Wide angle skies
Once you invest in a super wide angle lens - 10-20mm in my case - you have the opportunity to see the world around you with different eyes. When I go through the city with my 70-300mm lens, I look into the distance and try to pick out interesting motifs. At 10mm, you capture the whole street and the sky to boot!
Back in college when I would walk across campus hand-in-hand with my girlfriend, my eyes often drifted up to the skies. To this day, when I see a beautiful sky, I think back to those days. Sunday evening I saw these small cumulus clouds forming around 9 p.m., grabbed my camera, a flash and two lenses and headed toward the quickly setting sun (sunset on that day in Stuttgart: 9:30). From the hill above our house I took the picture above at 9:11.
Then I walked toward the west, hoping to get the tower of the Gaisburg church in a nice silhouette with the clouds as I had once. Down in the industrial area near our house I was dwarfed by trucks and warehouses, though, which provided ugly foregrounds. But if I crop out the 12 trucks directly in front of me, the sky is pretty decent.
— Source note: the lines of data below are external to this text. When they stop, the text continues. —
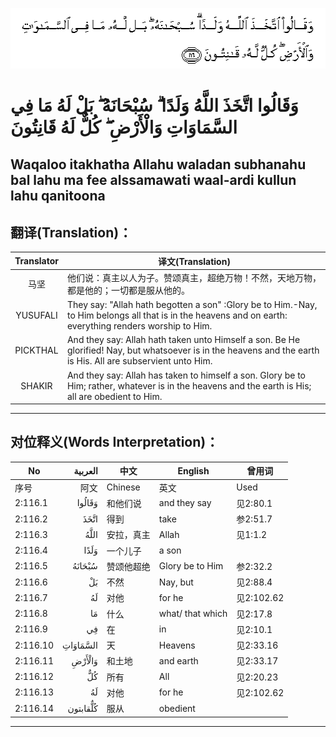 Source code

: ![002:116](images/002_116.gif)

#   وَقَالُوا اتَّخَذَ اللَّهُ وَلَدًا ۗ سُبْحَانَهُ ۖ بَلْ لَهُ مَا فِي السَّمَاوَاتِ وَالْأَرْضِ ۖ كُلٌّ لَهُ قَانِتُونَ 

## Waqaloo itakhatha Allahu waladan subhanahu bal lahu ma fee alssamawati waal-ardi kullun lahu qanitoona

## 翻译(Translation)：

| Translator | 译文(Translation)                                            |
|:----------:| ------------------------------------------------------------ |
| 马坚       | 他们说：真主以人为子。赞颂真主，超绝万物！不然，天地万物，都是他的；一切都是服从他的。 |
| YUSUFALI   | They say: "Allah hath begotten a son" :Glory be to Him.-Nay, to Him belongs all that is in the heavens and on earth: everything renders worship to Him. |
| PICKTHAL   | And they say: Allah hath taken unto Himself a son. Be He glorified! Nay, but whatsoever is in the heavens and the earth is His. All are subservient unto Him. |
| SHAKIR     | And they say: Allah has taken to himself a son. Glory be to Him; rather, whatever is in the heavens and the earth is His; all are obedient to Him. |

---

## 对位释义(Words Interpretation)：

| No       |  العربية | 中文       | English          | 曾用词     |
| -------- | -------: | ---------- | ---------------- | ---------- |
| 序号     |     阿文 | Chinese    | 英文             | Used       |
| 2:116.1  |   وَقَالُوا | 和他们说   | and they say     | 见2:80.1   |
| 2:116.2  |     اتَّخَذَ | 得到       | take             | 参2:51.7   |
| 2:116.3  |     اللَّهُ | 安拉，真主 | Allah            | 见1:1.2    |
| 2:116.4  |     وَلَدًا | 一个儿子   | a son            |            |
| 2:116.5  |   سُبْحَانَهُ | 赞颂他超绝 | Glory be to Him  | 参2:32.2   |
| 2:116.6  |       بَلْ | 不然       | Nay, but         | 见2:88.4   |
| 2:116.7  |       لَهُ | 对他       | for he           | 见2:102.62 |
| 2:116.8  |       مَا | 什么       | what/ that which | 见2:17.8   |
| 2:116.9  |       فِي | 在         | in               | 见2:10.1   |
| 2:116.10 | السَّمَاوَاتِ | 天         | Heavens          | 见2:33.16  |
| 2:116.11 |   وَالْأَرْضِ | 和土地     | and earth        | 见2:33.17  |
| 2:116.12 |       كُلٌّ | 所有       | All              | 见2:20.23  |
| 2:116.13 |       لَهُ | 对他       | for he           | 见2:102.62 |
| 2:116.14 | كُلٌّقابتون | 服从       | obedient         |            |

---
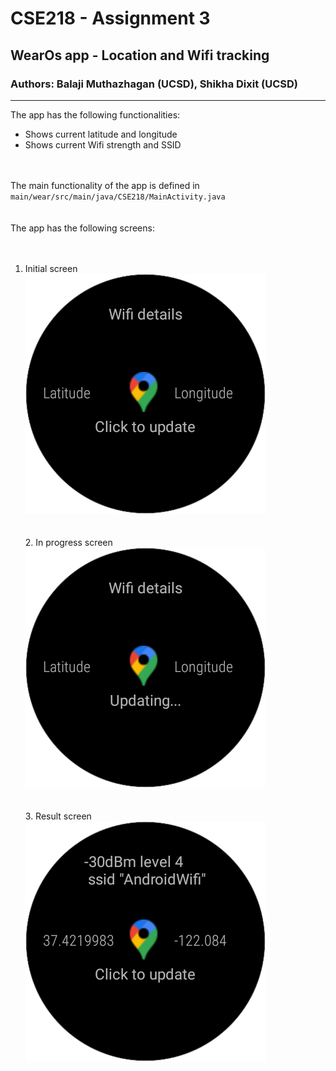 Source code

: # CSE218 - Assignment 3
## WearOs app - Location and Wifi tracking
### Authors: Balaji Muthazhagan (UCSD), Shikha Dixit (UCSD)
___
The app has the following functionalities:
* Shows current latitude and longitude
* Shows current Wifi strength and SSID


<br><br>
The main functionality of the app is defined in `main/wear/src/main/java/CSE218/MainActivity.java`
<br><br><br>
The app has the following screens:<br><br><br>
1. Initial screen <br>
![initial](Initial.png)<br><br>
<br>2. In progress screen <br>
![progress](InProgressScreen.png)<br><br>
<br>3. Result screen <br>
![result](ResultScreen.png)

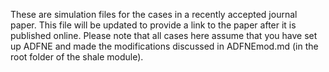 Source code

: These are simulation files for the cases in a recently accepted journal paper.
This file will be updated to provide a link to the paper after it is published online.
Please note that all cases here assume that you have set up ADFNE and made the modifications discussed in ADFNEmod.md (in the root folder of the shale module).
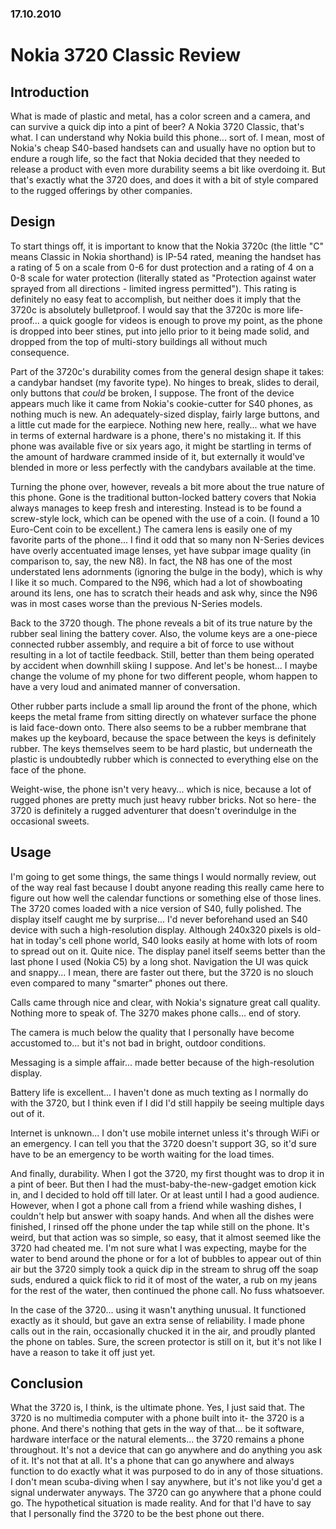 ### 17.10.2010

# Nokia 3720 Classic Review

## Introduction

What is made of plastic and metal, has a color screen and a camera, and can survive a quick dip into a pint of beer? A Nokia 3720 Classic, that's what. I can understand why Nokia build this phone... sort of. I mean, most of Nokia's cheap S40-based handsets can and usually have no option but to endure a rough life, so the fact that Nokia decided that they needed to release a product with even more durability seems a bit like overdoing it. But that's exactly what the 3720 does, and does it with a bit of style compared to the rugged offerings by other companies.

## Design

To start things off, it is important to know that the Nokia 3720c (the little "C" means Classic in Nokia shorthand) is IP-54 rated, meaning the handset has a rating of 5 on a scale from 0-6 for dust protection and a rating of 4 on a 0-8 scale for water protection (literally stated as "﻿﻿﻿﻿﻿﻿Protection against water sprayed from all directions - limited ingress permitted"). This rating is definitely no easy feat to accomplish, but neither does it imply that the 3720c is absolutely bulletproof. I would say that the 3720c is more life-proof... a quick google for videos is enough to prove my point, as the phone is dropped into beer stines, put into jello prior to it being made solid, and dropped from the top of multi-story buildings all without much consequence.

Part of the 3720c's durability comes from the general design shape it takes: a candybar handset (my favorite type). No hinges to break, slides to derail, only buttons that *could* be broken, I suppose. The front of the device appears much like it came from Nokia's cookie-cutter for S40 phones, as nothing much is new. An adequately-sized display, fairly large buttons, and a little cut made for the earpiece. Nothing new here, really... what we have in terms of external hardware is a phone, there's no mistaking it. If this phone was available five or six years ago, it might be startling in terms of the amount of hardware crammed inside of it, but externally it would've blended in more or less perfectly with the candybars available at the time.

Turning the phone over, however, reveals a bit more about the true nature of this phone. Gone is the traditional button-locked battery covers that Nokia always manages to keep fresh and interesting. Instead is to be found a screw-style lock, which can be opened with the use of a coin. (I found a 10 Euro-Cent coin to be excellent.) The camera lens is easily one of my favorite parts of the phone... I find it odd that so many non N-Series devices have overly accentuated image lenses, yet have subpar image quality (in comparison to, say, the new N8). In fact, the N8 has one of the most understated lens adornments (ignoring the bulge in the body), which is why I like it so much. Compared to the N96, which had a lot of showboating around its lens, one has to scratch their heads and ask why, since the N96 was in most cases worse than the previous N-Series models.

Back to the 3720 though. The phone reveals a bit of its true nature by the rubber seal lining the battery cover. Also, the volume keys are a one-piece connected rubber assembly, and require a bit of force to use without resulting in a lot of tactile feedback. Still, better than them being operated by accident when downhill skiing I suppose. And let's be honest... I maybe change the volume of my phone for two different people, whom happen to have a very loud and animated manner of conversation.

Other rubber parts include a small lip around the front of the phone, which keeps the metal frame from sitting directly on whatever surface the phone is laid face-down onto. There also seems to be a rubber membrane that makes up the keyboard, because the space between the keys is definitely rubber. The keys themselves seem to be hard plastic, but underneath the plastic is undoubtedly rubber which is connected to everything else on the face of the phone.

Weight-wise, the phone isn't very heavy... which is nice, because a lot of rugged phones are pretty much just heavy rubber bricks. Not so here- the 3720 is definitely a rugged adventurer that doesn't overindulge in the occasional sweets.

## Usage

I'm going to get some things, the same things I would normally review, out of the way real fast because I doubt anyone reading this really came here to figure out how well the calendar functions or something else of those lines. The 3720 comes loaded with a nice version of S40, fully polished. The display itself caught me by surprise... I'd never beforehand used an S40 device with such a high-resolution display. Although 240x320 pixels is old-hat in today's cell phone world, S40 looks easily at home with lots of room to spread out on it. Quite nice. The display panel itself seems better than the last phone I used (Nokia C5) by a long shot. Navigation the UI was quick and snappy... I mean, there are faster out there, but the 3720 is no slouch even compared to many "smarter" phones out there.

Calls came through nice and clear, with Nokia's signature great call quality. Nothing more to speak of. The 3270 makes phone calls... end of story.

The camera is much below the quality that I personally have become accustomed to... but it's not bad in bright, outdoor conditions.

Messaging is a simple affair... made better because of the high-resolution display.

Battery life is excellent... I haven't done as much texting as I normally do with the 3720, but I think even if I did I'd still happily be seeing multiple days out of it.

Internet is unknown... I don't use mobile internet unless it's through WiFi or an emergency. I can tell you that the 3720 doesn't support 3G, so it'd sure have to be an emergency to be worth waiting for the load times.

And finally, durability. When I got the 3720, my first thought was to drop it in a pint of beer. But then I had the must-baby-the-new-gadget emotion kick in, and I decided to hold off till later. Or at least until I had a good audience. However, when I got a phone call from a friend while washing dishes, I couldn't help but answer with soapy hands. And when all the dishes were finished, I rinsed off the phone under the tap while still on the phone. It's weird, but that action was so simple, so easy, that it almost seemed like the 3720 had cheated me. I'm not sure what I was expecting, maybe for the water to bend around the phone or for a lot of bubbles to appear out of thin air but the 3720 simply took a quick dip in the stream to shrug off the soap suds, endured a quick flick to rid it of most of the water, a rub on my jeans for the rest of the water, then continued the phone call. No fuss whatsoever.

In the case of the 3720... using it wasn't anything unusual. It functioned exactly as it should, but gave an extra sense of reliability. I made phone calls out in the rain, occasionally chucked it in the air, and proudly planted the phone on tables. Sure, the screen protector is still on it, but it's not like I have a reason to take it off just yet.

## Conclusion

What the 3720 is, I think, is the ultimate phone. Yes, I just said that. The 3720 is no multimedia computer with a phone built into it- the 3720 is a phone. And there's nothing that gets in the way of that... be it software, hardware interface or the natural elements... the 3720 remains a phone throughout. It's not a device that can go anywhere and do anything you ask of it. It's not that at all. It's a phone that can go anywhere and always function to do exactly what it was purposed to do in any of those situations. I don't mean scuba-diving when I say anywhere, but it's not like you'd get a signal underwater anyways. The 3720 can go anywhere that a phone could go. The hypothetical situation is made reality. And for that I'd have to say that I personally find the 3720 to be the best phone out there.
What I first mistook for lightning turned out to be the truckers taking pictures of the sky with their point-and-shoots. This was not the time for me to teach a lesson on a camera's manual mode, nor was this the perfect pedagogical setting.
Around 9:40 I took a few shots and then watched as the orange color slowly left the sky. I figured I had seen the best of that evening's sunset already because it was becoming dark, so I headed back through the warehouses, getting some wide-angle shots of wood pallets and sides of buildings that I might be able to use as backgrounds in Photoshop someday. Someday when I figure out how to do that!
Then I saw that as the sky began to darken, the bright orange bottoms of the clouds turned dark red. I headed to the bridge over highway B10 and saw a wondrous sky just seven minutes later!
On the bridge over the Neckar River I used a much slower shutter speed than I had for the previous pictures, so it appears brightest of all. I wanted the river to have a smooth surface, which you can only get with a slow shutter speed. In any case, at 9:50 the sun was perfectly placed behind the bridge.